12. The first contention of the learned counsel for the petitioner is that the list of the documents by which and list of witnesses by whom the articles of charges were proposed to be substantiated, was not supplied to the petitioner along with the charge sheet, thus, the charge sheet was not complete. The contention is unsustainable for the simple reason that such lists are required to be attached with the charge sheet when an inquiry is conducted under the CCS (CCA.) Rules, 1965 whereas, admittedly, the proceedings against the petitioner were to be regulated by the Discipline and Appeal Regulation, 1977 which provides a slightly different procedure regarding presentation of the list of documents by which and the list of witnesses by whom the articles of charge are to be sustained. The relevant provisions are contained in Regulation 6(3) ! (5) (iii) which reads as follows: "6 Procedure for imposing major penalties. (1) ** ** ** (2)** ** ** (3) Where it is proposed to hold an inquiry, the Disciplinary Authority shall frame definite and distinct charges on the basis of the allegations against the Officer employee and the articles of charge, together with a statement of the allegations, on which they are based, shall be communicated in writing to the officer employee, who shall be required to submit within such time as may be specified by the Disciplinary Authority (not exceeding 15 days), or within such extended time as may be granted by the said Authority, a written statement of his defence. (4) ** ** ** (5) The disciplinary authority shall, where it is not the inquiring authority, forwarded to the inquiring authority: (i) *** *** *** (ii) *** *** *** (iii) a list of documents by which had and list of witnesses by whom the articles of charge are proposed to be substantiated;" 13. It is evident from the aforesaid provisions that where an inquiry is proposed to be held, the disciplinary authority shall after framing definite and distinct charges on the basis of the allegations against the delinquent communicate to the delinquent the articles of charge together with the statement of allegations on which they are based and shall require him to submit within such time as may be specified a written statement of his defence.

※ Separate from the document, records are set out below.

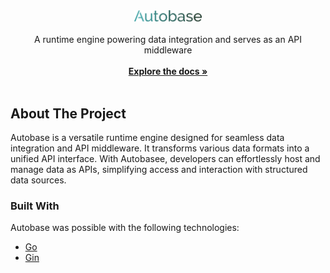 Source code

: <br/>
<div align="center">
<a href="https://github.com/mvishok/autobase">
<h3 align="center"><img src="https://raw.githubusercontent.com/mvishok/autobase/main/logo.svg" height="18" /></h3>
</a>
<p align="center">
A runtime engine powering data integration and serves as an API middleware
<br/>
<br/>
<a href="https://autobase.vishok.me/docs"><strong>Explore the docs »</strong></a>
<br/>
<br/>
</div>

 ## About The Project

Autobase is a versatile runtime engine designed for seamless data integration and API middleware. It transforms various data formats into a unified API interface. With Autobasee, developers can effortlessly host and manage data as APIs, simplifying access and interaction with structured data sources.

 ### Built With

Autobase was possible with the following technologies:

- [Go](https://golang.org)
- [Gin](https://gin-gonic.com/)

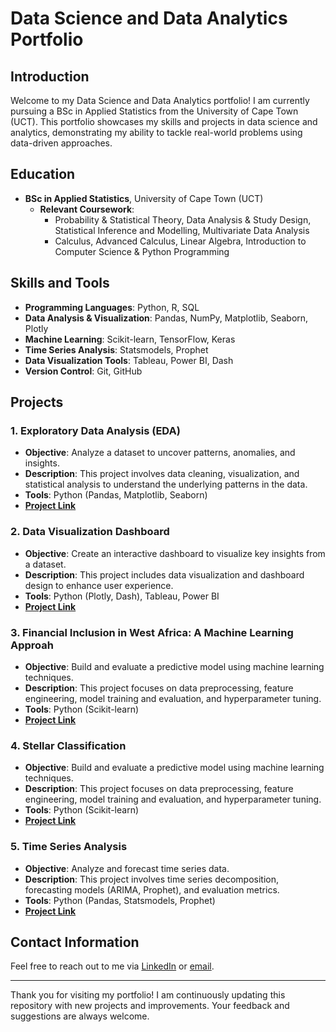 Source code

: # Data Science and Data Analytics Portfolio

## Introduction
Welcome to my Data Science and Data Analytics portfolio! I am currently pursuing a BSc in Applied Statistics from the University of Cape Town (UCT). This portfolio showcases my skills and projects in data science and analytics, demonstrating my ability to tackle real-world problems using data-driven approaches.

## Education
- **BSc in Applied Statistics**, University of Cape Town (UCT)
  - **Relevant Coursework**: 
    - Probability & Statistical Theory, Data Analysis & Study Design, Statistical Inference and Modelling, Multivariate Data Analysis
    - Calculus, Advanced Calculus, Linear Algebra, Introduction to Computer Science & Python Programming

## Skills and Tools
- **Programming Languages**: Python, R, SQL
- **Data Analysis & Visualization**: Pandas, NumPy, Matplotlib, Seaborn, Plotly
- **Machine Learning**: Scikit-learn, TensorFlow, Keras
- **Time Series Analysis**: Statsmodels, Prophet
- **Data Visualization Tools**: Tableau, Power BI, Dash
- **Version Control**: Git, GitHub

## Projects
### 1. Exploratory Data Analysis (EDA)
- **Objective**: Analyze a dataset to uncover patterns, anomalies, and insights.
- **Description**: This project involves data cleaning, visualization, and statistical analysis to understand the underlying patterns in the data.
- **Tools**: Python (Pandas, Matplotlib, Seaborn)
- **[Project Link](./EDA%20Project)**

### 2. Data Visualization Dashboard
- **Objective**: Create an interactive dashboard to visualize key insights from a dataset.
- **Description**: This project includes data visualization and dashboard design to enhance user experience.
- **Tools**: Python (Plotly, Dash), Tableau, Power BI
- **[Project Link](./Data%20Visualization%20Dashboard%20Project)**

### 3. Financial Inclusion in West Africa: A Machine Learning Approah
- **Objective**: Build and evaluate a predictive model using machine learning techniques.
- **Description**: This project focuses on data preprocessing, feature engineering, model training and evaluation, and hyperparameter tuning.
- **Tools**: Python (Scikit-learn)
- **[Project Link](./ML%20Project%20-%20Financial%20Access%20in%20West%20Africa:%20A%20Machine%20Learning%20Approach)**

### 4. Stellar Classification
- **Objective**: Build and evaluate a predictive model using machine learning techniques.
- **Description**: This project focuses on data preprocessing, feature engineering, model training and evaluation, and hyperparameter tuning.
- **Tools**: Python (Scikit-learn)
- **[Project Link](ML%20Project%20-%20Stellar%20Classification)**
  
### 5. Time Series Analysis
- **Objective**: Analyze and forecast time series data.
- **Description**: This project involves time series decomposition, forecasting models (ARIMA, Prophet), and evaluation metrics.
- **Tools**: Python (Pandas, Statsmodels, Prophet)
- **[Project Link](#)**




## Contact Information
Feel free to reach out to me via [LinkedIn](https://www.linkedin.com/in/sivuyiso-mvani) or [email](mailto:sivuyisomvani@gmail.com).



---

Thank you for visiting my portfolio! I am continuously updating this repository with new projects and improvements. Your feedback and suggestions are always welcome.

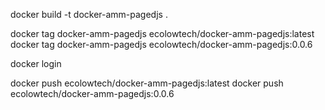 docker build -t docker-amm-pagedjs .

docker tag docker-amm-pagedjs ecolowtech/docker-amm-pagedjs:latest
docker tag docker-amm-pagedjs ecolowtech/docker-amm-pagedjs:0.0.6

docker login

docker push ecolowtech/docker-amm-pagedjs:latest
docker push ecolowtech/docker-amm-pagedjs:0.0.6
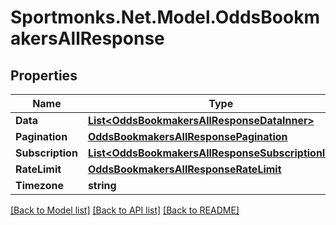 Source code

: # Sportmonks.Net.Model.OddsBookmakersAllResponse

## Properties

Name | Type | Description | Notes
------------ | ------------- | ------------- | -------------
**Data** | [**List&lt;OddsBookmakersAllResponseDataInner&gt;**](OddsBookmakersAllResponseDataInner.md) |  | [optional] 
**Pagination** | [**OddsBookmakersAllResponsePagination**](OddsBookmakersAllResponsePagination.md) |  | [optional] 
**Subscription** | [**List&lt;OddsBookmakersAllResponseSubscriptionInner&gt;**](OddsBookmakersAllResponseSubscriptionInner.md) |  | [optional] 
**RateLimit** | [**OddsBookmakersAllResponseRateLimit**](OddsBookmakersAllResponseRateLimit.md) |  | [optional] 
**Timezone** | **string** |  | [optional] 

[[Back to Model list]](../README.md#documentation-for-models) [[Back to API list]](../README.md#documentation-for-api-endpoints) [[Back to README]](../README.md)

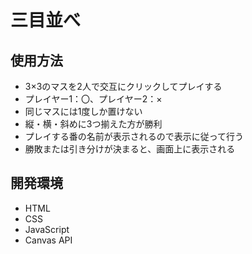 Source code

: # 三目並べ

## 使用方法

- 3×3のマスを2人で交互にクリックしてプレイする
- プレイヤー1：〇、プレイヤー2：×
- 同じマスには1度しか置けない
- 縦・横・斜めに3つ揃えた方が勝利
- プレイする番の名前が表示されるので表示に従って行う
- 勝敗または引き分けが決まると、画面上に表示される


## 開発環境

- HTML
- CSS
- JavaScript
- Canvas API

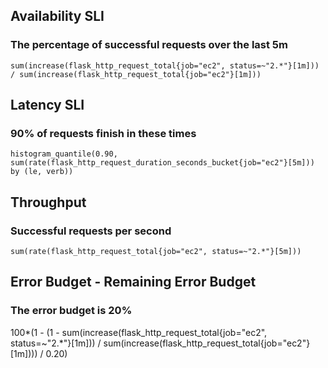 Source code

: ## Availability SLI
### The percentage of successful requests over the last 5m

`sum(increase(flask_http_request_total{job="ec2", status=~"2.*"}[1m])) / sum(increase(flask_http_request_total{job="ec2"}[1m]))`

## Latency SLI
### 90% of requests finish in these times

`histogram_quantile(0.90, sum(rate(flask_http_request_duration_seconds_bucket{job="ec2"}[5m])) by (le, verb))`

## Throughput
### Successful requests per second

`sum(rate(flask_http_request_total{job="ec2", status=~"2.*"}[5m]))`

## Error Budget - Remaining Error Budget
### The error budget is 20%

100*(1 - (1 - sum(increase(flask_http_request_total{job="ec2", status=~"2.*"}[1m])) / sum(increase(flask_http_request_total{job="ec2"}[1m]))) / 0.20)
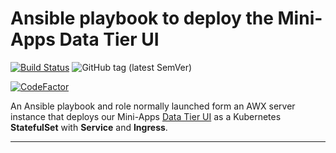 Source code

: # Ansible playbook to deploy the Mini-Apps Data Tier UI

[![Build Status](https://travis-ci.com/InformaticsMatters/mini-apps-data-tier-ui-ansible.svg?branch=master)](https://travis-ci.com/InformaticsMatters/mini-apps-data-tier-ui-ansible)
![GitHub tag (latest SemVer)](https://img.shields.io/github/v/tag/informaticsmatters/mini-apps-data-tier-ui-ansible)

[![CodeFactor](https://www.codefactor.io/repository/github/informaticsmatters/mini-apps-data-tier-ui-ansible/badge)](https://www.codefactor.io/repository/github/informaticsmatters/mini-apps-data-tier-ui-ansible)

An Ansible playbook and role normally launched form an AWX server instance
that deploys our Mini-Apps [Data Tier UI] as a Kubernetes **StatefulSet**
with **Service** and **Ingress**.

---

[data tier ui]: https://github.com/InformaticsMatters/mini-apps-data-tier-ui
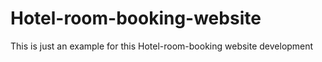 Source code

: # Hotel-room-booking-website
This is just an example for this Hotel-room-booking website development 
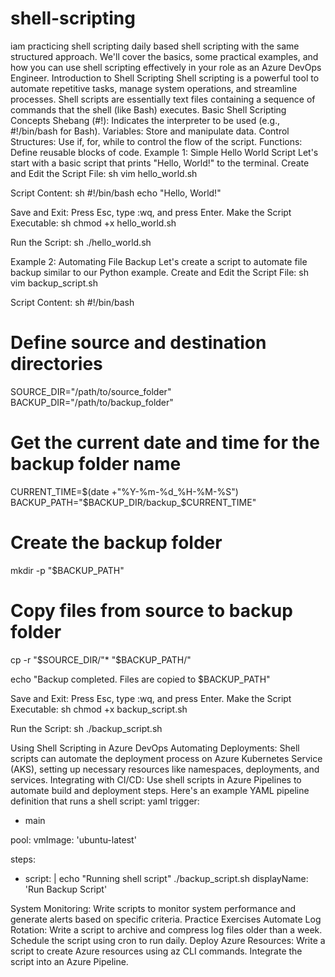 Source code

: # shell-scripting
iam practicing shell scripting daily based
shell scripting with the same structured approach. We'll cover the basics, some practical examples, and how you can use shell scripting effectively in your role as an Azure DevOps Engineer.
Introduction to Shell Scripting
Shell scripting is a powerful tool to automate repetitive tasks, manage system operations, and streamline processes. Shell scripts are essentially text files containing a sequence of commands that the shell (like Bash) executes.
Basic Shell Scripting Concepts
Shebang (#!): Indicates the interpreter to be used (e.g., #!/bin/bash for Bash).
Variables: Store and manipulate data.
Control Structures: Use if, for, while to control the flow of the script.
Functions: Define reusable blocks of code.
Example 1: Simple Hello World Script
Let's start with a basic script that prints "Hello, World!" to the terminal.
Create and Edit the Script File:
sh
vim hello_world.sh


Script Content:
sh
#!/bin/bash
echo "Hello, World!"


Save and Exit:
Press Esc, type :wq, and press Enter.
Make the Script Executable:
sh
chmod +x hello_world.sh


Run the Script:
sh
./hello_world.sh


Example 2: Automating File Backup
Let's create a script to automate file backup similar to our Python example.
Create and Edit the Script File:
sh
vim backup_script.sh


Script Content:
sh
#!/bin/bash

# Define source and destination directories
SOURCE_DIR="/path/to/source_folder"
BACKUP_DIR="/path/to/backup_folder"

# Get the current date and time for the backup folder name
CURRENT_TIME=$(date +"%Y-%m-%d_%H-%M-%S")
BACKUP_PATH="$BACKUP_DIR/backup_$CURRENT_TIME"

# Create the backup folder
mkdir -p "$BACKUP_PATH"

# Copy files from source to backup folder
cp -r "$SOURCE_DIR/"* "$BACKUP_PATH/"

echo "Backup completed. Files are copied to $BACKUP_PATH"


Save and Exit:
Press Esc, type :wq, and press Enter.
Make the Script Executable:
sh
chmod +x backup_script.sh


Run the Script:
sh
./backup_script.sh


Using Shell Scripting in Azure DevOps
Automating Deployments: Shell scripts can automate the deployment process on Azure Kubernetes Service (AKS), setting up necessary resources like namespaces, deployments, and services.
Integrating with CI/CD: Use shell scripts in Azure Pipelines to automate build and deployment steps. Here's an example YAML pipeline definition that runs a shell script:
yaml
trigger:
- main

pool:
  vmImage: 'ubuntu-latest'

steps:
- script: |
    echo "Running shell script"
    ./backup_script.sh
  displayName: 'Run Backup Script'


System Monitoring: Write scripts to monitor system performance and generate alerts based on specific criteria.
Practice Exercises
Automate Log Rotation:
Write a script to archive and compress log files older than a week.
Schedule the script using cron to run daily.
Deploy Azure Resources:
Write a script to create Azure resources using az CLI commands.
Integrate the script into an Azure Pipeline.
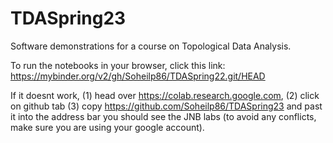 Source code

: # TDASpring23
Software demonstrations for a course on Topological Data Analysis.

To run the notebooks in your browser, click this link:
https://mybinder.org/v2/gh/Soheilp86/TDASpring22.git/HEAD


If it doesnt work, (1) head over https://colab.research.google.com,
                   (2) click on github tab
                   (3) copy https://github.com/Soheilp86/TDASpring23 and past it into the address bar
you should see the JNB labs (to avoid any conflicts, make sure you are using your google account).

The list of documents by which and the list of witnesses by whom articles of charge are proposed to be substantiated, are thus not required to be furnished to the delinquent official along with the charge-sheet as is in the case of an inquiry held under CCS (CCA.) Rules, 1965. 14. The lists of such documents and witnesses are to be forwarded by the disciplinary authority to the enquiring authority only after the written statement has been received and it has been thought necessary to hold a regular inquiry and the inquiring authority has been appointed for the purpose under Regulation 6(4). Thus this contention does not hold good. 15. The second contention raised by the learned counsel for the petitioner is that the list of documents by which and the list of witnesses by whom the articles of charge were proposed to be substantiated, were not forwarded to the inquiring authority by the disciplinary authority but this part of the function of the disciplinary authority was performed by the Presenting Officer and thus the Presenting Officer usurped the powers of the discipliner authority, therefore, there has been violation of the provisions of Regulation 6(5). 16. It is not disputed that after receipt of the written statement of the petitioner, the disciplinary authority - respondent No.4 appointed Inquiry Officer and Presenting Officer vide order dated March 30, 1989 (Annexure P-5). By the order appointing the Presenting Officer, the disciplinary authority advised the said Presenting Officer to collect and supply the documents required in terms of Regulation 6(5) of the Discipline and Appeal Regulation, 1977 to the Inquiry Officer immediately, i.e. a period of fifteen days on receipt of the order Annexure P-5. Thus, the presenting officer who presented the lists of documents by which and the list of witnesses by whom the charge was to be sustained, has not acted of his own accord in supplying the said lists to the Inquiry Officer, but he did so under the authority of the disciplinary authority and, thus, being the Presenting Officer while presenting the said lists to the Inquiring Officer, the Presenting Officer was evidently acting for and on behalf of the disciplinary authority. Therefore, it cannot be said that the Presenting Officer usurped the powers and authority of the disciplinary authority.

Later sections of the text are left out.